Columns and Letters

Column: Thoughts about winter amid a power blackout

-by Frank Macdonald

    I’ve lived through the Biblical allotment of three score and 10 winters and more.
    With the exception of a few snow-free months basking on beaches all along Central America, those winters were all spent in Canada: Sudbury, Edmonton, Windsor, Calgary, Cape Breton, Cape Breton, Cape Breton...
    I’ve never acquired an immunity to the season the way so many others appear to have done, those people who believe winter is a playground made just for them and their cross country skis, their snow mobiles, their smiles of delight stretched between frost-rosy cheeks. These are people, I suspect, who have been born without a driveway or some other birth defect.
    Nor have I ever cultivated an appreciation for the various vintages attributed to winter, as though each piece of Canada’s geography is a unique vineyard producing its own version of wind, ice and snow. Like someone with a tone-deaf palate for the finer nuances of wine or food, I’ve never learned to appreciate the subtleties of winter.
    I’ve stood on February construction sites in Alberta while sub-zero temperatures seeped into my ears and sank all the way down to my feet encased in steel-toed work boots. It was cold.
    I’ve stood on the frigid ice of Cheticamp Harbour taking pictures of parka-clad fishermen patiently sitting beside an axed-out hole waiting for a nibble while my frost-bitten fingers tried to coax their image into my camera. It was cold.
    I’ve complained about the cold, east and west, but all it ever seems to get me is a lecture on the differences between winter’s cold, east and west.
    Out west, the mercury tends to dive deeper down into the thermometer than it does here on the east coast. If it is minus 40 in Edmonton, and minus 10 in Cape Breton, there’s a  reluctance among easterners to concede that maybe shivering in Edmonton is worse than shivering in Sydney.
    “Oh, but that’s a dry cold that they have out there,” Maritimers say of Canada’s western climes. “We get a damp cold here.”
    The difference, apparently, is similar to the difference a sommelier detects between dry wine and other kinds of wine. I never learned to appreciate the difference, be it grapes or the Great White North’s winter diversity. Through all my winters, I have been an equal-opportunity shiverer.
    With the exception of Vancouver and a few milder winter moments spent in Southern Ontario, my accumulated experience of winter is that, whether east or west, it is just cold, no damp versus dry difference about it.
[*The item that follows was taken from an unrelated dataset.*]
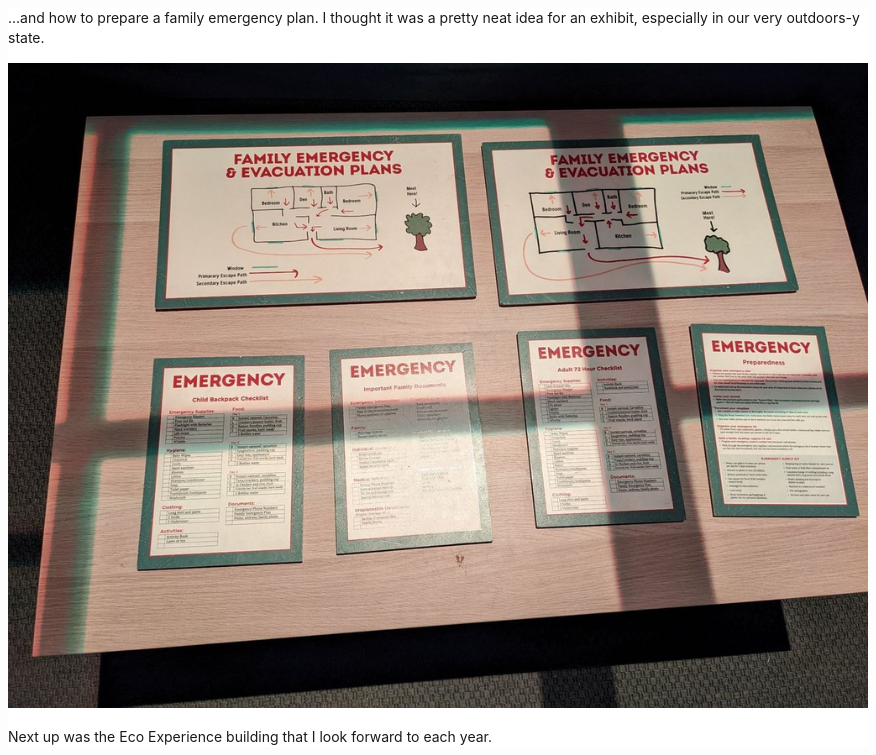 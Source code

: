 ...and how to prepare a family emergency plan. I thought it was a pretty neat idea for an exhibit, especially in our very outdoors-y state.

[![image](/assets/images/305263317_10230071416595153_8063520253021471747_n_10230071416675155.jpg)](/assets/images/305263317_10230071416595153_8063520253021471747_n_10230071416675155.jpg)

Next up was the Eco Experience building that I look forward to each year.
My ears, my nose, my fingertips, my armpits unanimously agree with the conclusions reached by my brain: cold anywhere in Canada is a four letter word. Cold is a four-letter word east or west...or in the sanctity of my own home.
    This is being written on a January night in early winter, in the middle of another of Nova Scotia Power’s province-wide blackouts, that corporation’s contribution to energy conservation, I assume.
    As I sit at the kitchen table scribbling these thoughts, I pause to recall a scene from the film, Dr. Zhivago, an outside camera capturing Omar Sheriff’s candle-lit character through a window filigreed with frost as the poet pens another of his Lara poems.
    Such Siberian-like scenes, watched from the comfort of a theatre seat or the livingroom couch during a Netflix airing of the same, make for far more romantic viewing than the reality of desolate winter writing while wearing parka and mittens.
******
    In the time between the first draft of this week’s column and it’s current version, the lights in the house have reignited, warmth has returned to the heaters, my fingers, if they need heating, can be wrapped around a hot cup of tea, and pajamas have replaced anything hooded.
    It’s enough tropical distraction to make a guy forget the nature of the season until he sticks his head outside. Winter’s still out there in all its sub-zero dry dampness, skulking around the town, waiting for another transmission line mishap.